Son influence perdurera de longues années, sinon toute sa vie.
On peut dire que le cinéma muet était en mutation permanente, John en parallèle
faisait de même, abandonnant les noms qu'il portait (John Feeney, Sean O'Feeney,
Jack Ford)*. C'est une période de chamboulement, de progression créative et artistique
qui s'étale entre ses 19 ans et ses 33 ans année de son premier film parlant.

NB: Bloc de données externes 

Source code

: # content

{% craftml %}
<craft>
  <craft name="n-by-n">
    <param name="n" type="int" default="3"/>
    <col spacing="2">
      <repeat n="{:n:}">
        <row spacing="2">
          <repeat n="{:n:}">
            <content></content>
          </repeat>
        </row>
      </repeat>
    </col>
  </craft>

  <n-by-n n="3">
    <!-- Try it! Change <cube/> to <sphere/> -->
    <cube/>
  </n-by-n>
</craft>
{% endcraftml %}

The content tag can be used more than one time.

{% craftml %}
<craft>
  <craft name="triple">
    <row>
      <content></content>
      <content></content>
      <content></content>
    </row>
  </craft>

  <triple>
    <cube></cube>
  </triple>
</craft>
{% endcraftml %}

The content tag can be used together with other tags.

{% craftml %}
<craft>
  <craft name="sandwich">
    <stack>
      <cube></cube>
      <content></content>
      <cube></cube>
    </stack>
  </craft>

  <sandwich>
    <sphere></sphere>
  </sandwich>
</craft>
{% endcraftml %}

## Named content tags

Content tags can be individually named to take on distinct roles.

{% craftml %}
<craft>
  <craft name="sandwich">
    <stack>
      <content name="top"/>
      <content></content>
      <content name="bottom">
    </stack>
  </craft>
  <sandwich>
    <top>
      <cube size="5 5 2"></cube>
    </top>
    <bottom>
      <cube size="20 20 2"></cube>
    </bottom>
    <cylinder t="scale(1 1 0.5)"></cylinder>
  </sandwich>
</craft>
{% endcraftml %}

Si, son apprentissage John l'a effectué avec les modestes moyens de l'époque du muet,
il a par la suite incontestablement bénéficié des nouveaux moyens techniques de l'après
cinéma sonore et deviendra le "héraut" du western et selon Ingmar Bergman "Le plus
grand réalisateur du Monde".
*Ce n'est pas sans rappeler que dans certaines tribus indiennes il était
d'usage d'adopter différents noms dans une vie.
Francis et John Feeney
le maitre et l'élève :

Sean O'Feeney, allait sur ses 19 ans lorsqu'en compagnie de sa mère, il a vu sur l'écran d'un cinéma
de Portland, son frère ainé Francis Ford jouant dans un western. Francis, après de longues années
d'absence revient, l'été 1914, à la maison familiale, au volant d'une Stutz Bearcat, vêtu de cachemire
et accompagné de la star du muet, Grace Cunard.

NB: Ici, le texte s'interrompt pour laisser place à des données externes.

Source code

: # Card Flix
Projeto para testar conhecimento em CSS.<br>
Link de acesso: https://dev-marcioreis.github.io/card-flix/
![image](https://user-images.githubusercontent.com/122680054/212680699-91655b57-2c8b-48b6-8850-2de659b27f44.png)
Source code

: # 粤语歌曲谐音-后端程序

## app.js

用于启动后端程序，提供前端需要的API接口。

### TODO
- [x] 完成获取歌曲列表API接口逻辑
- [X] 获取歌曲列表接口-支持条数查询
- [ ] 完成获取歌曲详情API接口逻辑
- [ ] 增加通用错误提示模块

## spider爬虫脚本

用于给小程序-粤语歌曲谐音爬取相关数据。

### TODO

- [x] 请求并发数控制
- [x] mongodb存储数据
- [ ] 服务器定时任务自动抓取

Dès lors tout va très vite pour Sean. En juillet de la même année Francis le vit débarquer par le train
et l'engagea pour les derniers épisodes de la série à succès Lucile Love : The Girl of Mystery. "Ford se
souvient d'avoir été accessoiriste. Il y joua probablement des petits rôles dans différents épisodes, fit
quelques cascades (il doubla souvent son frère) et travailla comme assistant à tout faire sur le plateau".(1)
Dès son arrivée en Californie, on peut dire que Francis s'est bien occupé de son jeune frère : "Il l'a fait
sauter en tirant avec un canon sur un local bourré de dynamite où Jack était assis; il l'a fait sauter
d'une vingtaine de mètres de hauteur d'un train de marchandises roulant sur un pont à chevalets; il l'a
fait sauter d'une voiture roulant à vive allure; il l'a fait courir sur un champ de bataille confédéré, tout
en évitant les obus, une grenade devait exploser sur sa tête (pour une prise de vue rapprochée) au final
elle éclata sous son menton. "C'était à un poil près", lui dira Francis à l'hôpital. "Une seconde de plus le
public aurait crut que j'avais un double".
Jack, lui en a voulu longtemps. Vingt ans plus tard durant le tournage de Judge Priest, "Francis jouait
un ivrogne se reposant dans une brouette, on avait reliée celle-ci d'une corde à une voiture qui démarra, Francis
alla s'écraser au bas de la rue, avalant sa chique à la première secousse". "C'était pour la grenade",
grogna Jack.
Pendant trois ans Jack a assisté de près au travail de son frère Francis, lequel était engagé par Universal
comme acteur, scénariste et réalisateur. Il ne pouvait pas avoir de meilleur professeur pour apprendre
toutes les ficelles du métier. En plus d'être cascadeur, assistant réalisateur, accessoiriste, homme à tout
faire, il a joué dans au moins douze films d'une ou deux bobines de Francis, tous perdus aujourd'hui.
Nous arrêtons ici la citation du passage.